[Opening Record excerpts section]

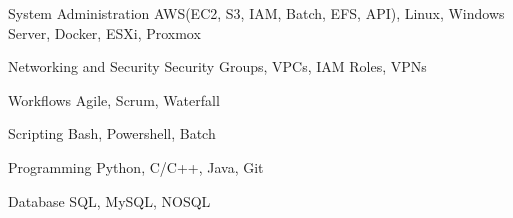 
\begin{cvskills}

  \cvskill
    {System Administration} %
    {AWS(EC2, S3, IAM, Batch, EFS, API), Linux, Windows Server, Docker, ESXi, Proxmox} %

  \cvskill
    {Networking and Security} %
    {Security Groups, VPCs, IAM Roles, VPNs} %
    
  \cvskill
    {Workflows} %
    {Agile, Scrum, Waterfall} %
    
  \cvskill
    {Scripting} %
    {Bash, Powershell, Batch} %

  \cvskill
    {Programming} %
    {Python, C/C++, Java, Git} %
    
  \cvskill
    {Database} %
    {SQL, MySQL, NOSQL} %
    
\end{cvskills}
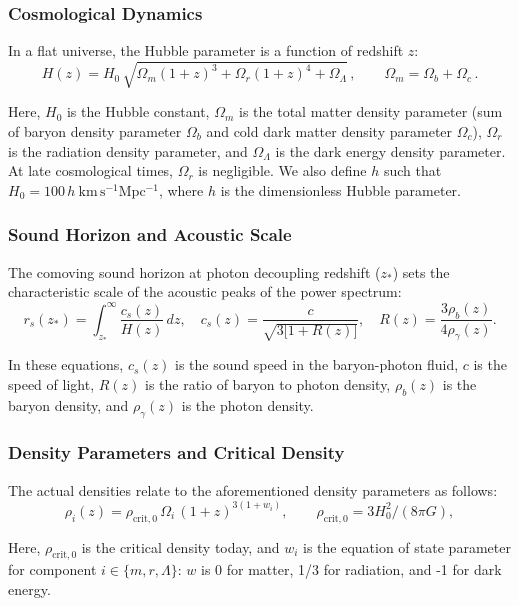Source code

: \documentclass[11pt]{article}
\theoremstyle{definition}
\begin{document}
\subsubsection{Cosmological Dynamics}
In a flat universe, the Hubble parameter is a function of redshift \(z\):
\begin{equation}
  H(z)
  = H_0\,\sqrt{\Omega_m(1+z)^3 + \Omega_r(1+z)^4 + \Omega_\Lambda}\,,
  \qquad
  \Omega_m = \Omega_b + \Omega_c\,.
\end{equation}

Here, $H_0$ is the Hubble constant, $\Omega_m$ is the total matter density parameter (sum of baryon density parameter $\Omega_b$ and cold dark matter density parameter $\Omega_c$), $\Omega_r$ is the radiation density parameter, and $\Omega_\Lambda$ is the dark energy density parameter. At late cosmological times, \(\Omega_r\) is negligible. We also define
\( h \) such that 
\(H_0 = 100\,h\ \mathrm{km\,s^{-1}Mpc^{-1}}\), where $h$ is the dimensionless Hubble parameter.

\subsubsection{Sound Horizon and Acoustic Scale}
The comoving sound horizon at photon decoupling redshift (\(z_*\)) sets the characteristic scale
of the acoustic peaks of the power spectrum:
\begin{equation}
  r_s(z_*) 
  = \int_{z_*}^\infty \frac{c_s(z)}{H(z)}\,dz,
  \quad
  c_s(z) = \frac{c}{\sqrt{3\bigl[1+R(z)\bigr]}},
  \quad
  R(z)=\frac{3\rho_b(z)}{4\rho_\gamma(z)}.
\end{equation}

In these equations, $c_s(z)$ is the sound speed in the baryon-photon fluid, $c$ is the speed of light, $R(z)$ is the ratio of baryon to photon density, $\rho_b(z)$ is the baryon density, and $\rho_\gamma(z)$ is the photon density.

\subsubsection{Density Parameters and Critical Density}
The actual densities relate to the aforementioned density parameters as follows:
\begin{equation}
   \rho_i(z) = \rho_{\mathrm{crit},0} \, \Omega_i \, (1+z)^{3(1+w_i)},
  \qquad
  \rho_{\mathrm{crit},0} = 3H_0^2/(8\pi G),
\end{equation}

  Here, \( \rho_{\mathrm{crit},0} \) is the critical density
  today, and \( w_i \) is the equation of state parameter for component \( i \in \{ m, r, \Lambda \}\): \( w \) is 0 for matter, 1/3 for radiation, and -1 for dark energy.   
  
\end{document}
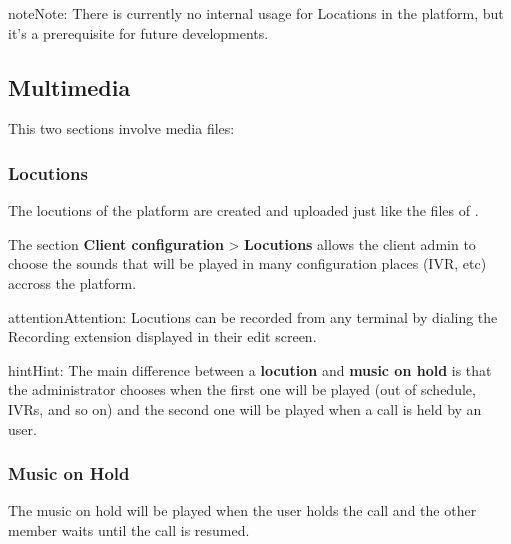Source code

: \documentclass[letterpaper,10pt,english]{sphinxmanual}
\begin{document}
\begin{notice}{note}{Note:}
There is currently no internal usage for Locations in the
platform, but it's a prerequisite for future developments.
\end{notice}


\subsection{Multimedia}
\label{administration_portal/client/vpbx/multimedia/index:multimedia}\label{administration_portal/client/vpbx/multimedia/index::doc}
This two sections involve media files:


\subsubsection{Locutions}
\label{administration_portal/client/vpbx/multimedia/locutions:locutions}\label{administration_portal/client/vpbx/multimedia/locutions::doc}
The locutions of the platform are created and uploaded just like the files of
{\hyperref[administration_portal/client/vpbx/multimedia/music_on_hold:musiconhold]{}}.

The section \textbf{Client configuration} \textgreater{} \textbf{Locutions}  allows the client admin
to choose the sounds that will be played in many configuration places (IVR, etc)
accross the platform.

\begin{notice}{attention}{Attention:}
Locutions can be recorded from any terminal by dialing the
Recording extension displayed in their edit screen.
\end{notice}

\begin{notice}{hint}{Hint:}
The main difference between a \textbf{locution} and \textbf{music on hold} is
that the administrator chooses when the first one will be played (out of
schedule, IVRs, and so on) and the second one will be played when a call is
held by an user.
\end{notice}
\label{administration_portal/client/vpbx/multimedia/music_on_hold:musiconhold}

\subsubsection{Music on Hold}
\label{administration_portal/client/vpbx/multimedia/music_on_hold:music-on-hold}\label{administration_portal/client/vpbx/multimedia/music_on_hold::doc}\label{administration_portal/client/vpbx/multimedia/music_on_hold:musiconhold}\label{administration_portal/client/vpbx/multimedia/music_on_hold:id1}
The music on hold will be played when the user holds the call and the other
member waits until the call is resumed.
\end{document}
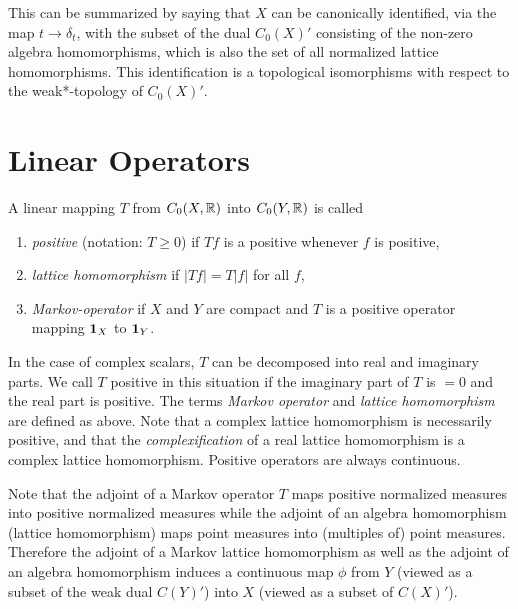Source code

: This can be summarized by saying that $X$ can be canonically identified, via the map $t \to \delta_{t}$, with the subset of the dual $C_{0}(X)'$ consisting of the non-zero algebra homomorphisms, which is also the set of all normalized lattice homomorphisms.
This identification is a topological isomorphisms with respect to the weak*-topology of\/ $ C_{0}(X)' $.
\section{Linear Operators}\label{sec:b1-3}%
A linear mapping $T$ from $C_{0}(X,\R)$ into $C_{0}(Y,\R)$ is called
\begin{enumerate}[\upshape (i), labelindent=.25em]

\item
\emph{positive} (notation: $T \geq 0$)  if\/ $Tf$  is a positive whenever $ f $ is positive, 

\item
\emph{lattice homomorphism}  if\/ $|Tf| = T|f|$  for all $ f $,

\item
\emph{Markov-operator}  if  $ X $ and $ Y $ are compact and $ T $ is a positive operator mapping $\1_{X}$ to $\1_{Y}$.

\end{enumerate}
In the case of complex scalars, $T$ can be decomposed into real and imaginary parts.
We call $T$ positive in this situation if the imaginary part of\/ $T$ is $= 0$ and the real part is positive.
The terms \emph{Markov operator} and \emph{lattice homomorphism} are defined as above.
Note that a complex lattice homomorphism is necessarily positive, and that the \emph{complexification} of a real lattice homomorphism is a complex lattice homomorphism.
Positive operators are always continuous.

Note that the adjoint of a Markov operator $T$ maps positive normalized measures into positive normalized measures while the adjoint of an algebra homomorphism (lattice homomorphism) maps point measures into (multiples of) point measures.
Therefore the adjoint of a Markov lattice homomorphism as well as the adjoint of an algebra homomorphism induces a continuous map $\phi$ from $Y$ (viewed as a subset of the weak dual $C(Y)'$) into $X$ (viewed as a subset of\/ $C(X)'$).

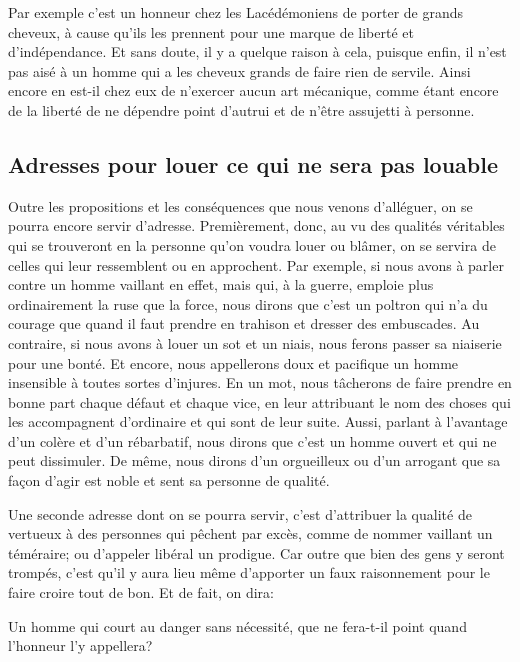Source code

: Par exemple c'est un honneur chez les Lacédémoniens de porter de grands cheveux, à cause qu'ils les prennent
pour une marque de liberté et d'indépendance. Et sans doute, il y a quelque raison à cela, puisque enfin, il
n'est pas aisé à un homme qui a les cheveux grands de faire rien de servile. Ainsi encore en est-il chez eux
de n'exercer aucun art mécanique, comme étant encore de la liberté de ne dépendre point d'autrui et de n'être
assujetti à personne.

\subsection{Adresses pour louer ce qui ne sera pas louable}

Outre les propositions et les conséquences que nous venons d'alléguer, on se pourra encore servir d'adresse.
Premièrement, donc, au vu des qualités véritables qui se trouveront en la personne qu'on voudra louer ou blâmer,
on se servira de celles qui leur ressemblent ou en approchent. Par exemple, si nous avons à parler contre un homme
vaillant en effet, mais qui, à la guerre, emploie plus ordinairement la ruse que la force, nous dirons que c'est
un poltron qui n'a du courage que quand il faut prendre en trahison et dresser des embuscades. Au contraire, si
nous avons à louer un sot et un niais, nous ferons passer sa niaiserie pour une bonté. Et encore, nous appellerons
doux et pacifique un homme insensible à toutes sortes d'injures. En un mot, nous tâcherons de faire prendre en bonne
part chaque défaut et chaque vice, en leur attribuant le nom des choses qui les accompagnent d'ordinaire et qui sont
de leur suite. Aussi, parlant à l'avantage d'un colère et d'un rébarbatif, nous dirons que c'est un homme ouvert et
qui ne peut dissimuler. De même, nous dirons d'un orgueilleux ou d'un arrogant que sa façon d'agir est noble et sent
sa personne de qualité.

\bigbreak

Une seconde adresse dont on se pourra servir, c'est d'attribuer la qualité de vertueux à des personnes qui pêchent
par excès, comme de nommer vaillant un téméraire; ou d'appeler libéral un prodigue. Car outre que bien des gens y
seront trompés, c'est qu'il y aura lieu même d'apporter un faux raisonnement pour le faire croire tout de bon. Et de
fait, on dira:

\begin{emphpar}
	Un homme qui court au danger sans nécessité, que ne fera-t-il point quand l'honneur l'y appellera?
\end{emphpar}

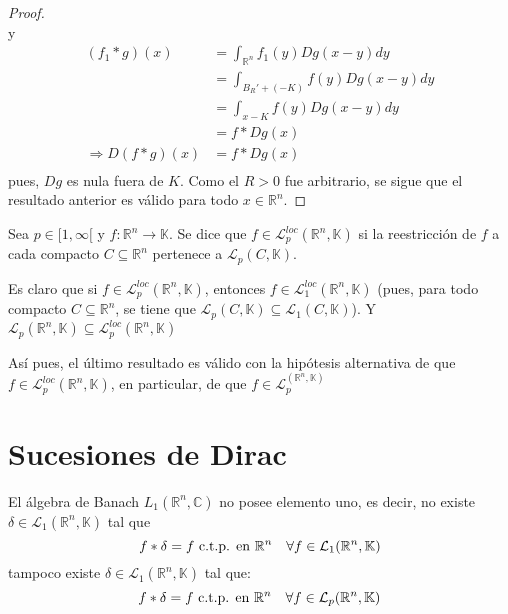 \documentclass[12pt]{report}
\theoremstyle{largebreak}
\newcommand\cf[3]{\ensuremath{#1:#2\rightarrow#3}}
\begin{document}
\begin{proof}
\begin{equation*}
        \end{equation*}
        y
        \begin{equation*}
            \begin{split}
                (f_1*g)(x)&=\int_{\mathbb{R}^n}f_1(y)Dg(x-y)dy\\
                &=\int_{ B_R'+(-K)}f(y)Dg(x-y)dy\\
                &=\int_{ x-K}f(y)Dg(x-y)dy\\
                &=f*Dg(x)\\
                \Rightarrow D(f*g)(x)&=f*Dg(x)\\
            \end{split}
        \end{equation*}
        pues, $Dg$ es nula fuera de $K$. Como el $R>0$ fue arbitrario, se sigue que el resultado anterior es válido para todo $x\in\mathbb{R}^n$.
    \end{proof}

    \begin{mydef}
        Sea $p\in[1,\infty[$ y $\cf{f}{\mathbb{R}^n}{\mathbb{K}}$. Se dice que $f\in\mathcal{L}_p^{loc}(\mathbb{R}^n,\mathbb{K})$ si la reestricción de $f$ a cada compacto $C\subseteq\mathbb{R}^n$ pertenece a $\mathcal{L}_p(C,\mathbb{K})$.
    \end{mydef}

    \begin{obs}
        Es claro que si $f\in\mathcal{L}_p^{loc}(\mathbb{R}^n,\mathbb{K})$, entonces $f\in \mathcal{L}_1^{loc}(\mathbb{R}^n,\mathbb{K})$ (pues, para todo compacto $C\subseteq\mathbb{R}^n$, se tiene que $\mathcal{L}_p(C,\mathbb{K})\subseteq\mathcal{L}_1(C,\mathbb{K})$). Y $\mathcal{L}_p(\mathbb{R}^n,\mathbb{K})\subseteq\mathcal{L}_p^{loc}(\mathbb{R}^n,\mathbb{K})$

        Así pues, el último resultado es válido con la hipótesis alternativa de que $f\in\mathcal{L}_p^{loc}(\mathbb{R}^n,\mathbb{K})$, en particular, de que $f\in\mathcal{L}_p^(\mathbb{R}^n,\mathbb{K})$
    \end{obs}

    \section{Sucesiones de Dirac}

    El álgebra de Banach $L_1(\mathbb{R}^n,\mathbb{C})$ no posee elemento uno, es decir, no existe $\delta\in\mathcal{L}_1(\mathbb{R}^n,\mathbb{K})$ tal que
    \begin{equation*}
        f*\delta=f\textup{ c.t.p. en }\mathbb{R}^n\quad\forall f\in\mathcal{L}_1(\mathbb{R}^n,\mathbb{K})
    \end{equation*}
    tampoco existe $\delta\in\mathcal{L}_1(\mathbb{R}^n,\mathbb{K})$ tal que:
    \begin{equation*}
        f*\delta=f\textup{ c.t.p. en }\mathbb{R}^n\quad\forall f\in\mathcal{L}_p(\mathbb{R}^n,\mathbb{K})
    \end{equation*}
\end{document}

[Closing Record excerpts section]

■ **Exercise aim**: Take exactly the lines from the one containing "to choose the" through the one containing "Recording extension displayed" in the data above, and output them with nothing added.

■ **Expected answer**:
to choose the sounds that will be played in many configuration places (IVR, etc)
accross the platform.

\begin{notice}{attention}{Attention:}
Locutions can be recorded from any terminal by dialing the
Recording extension displayed in their edit screen.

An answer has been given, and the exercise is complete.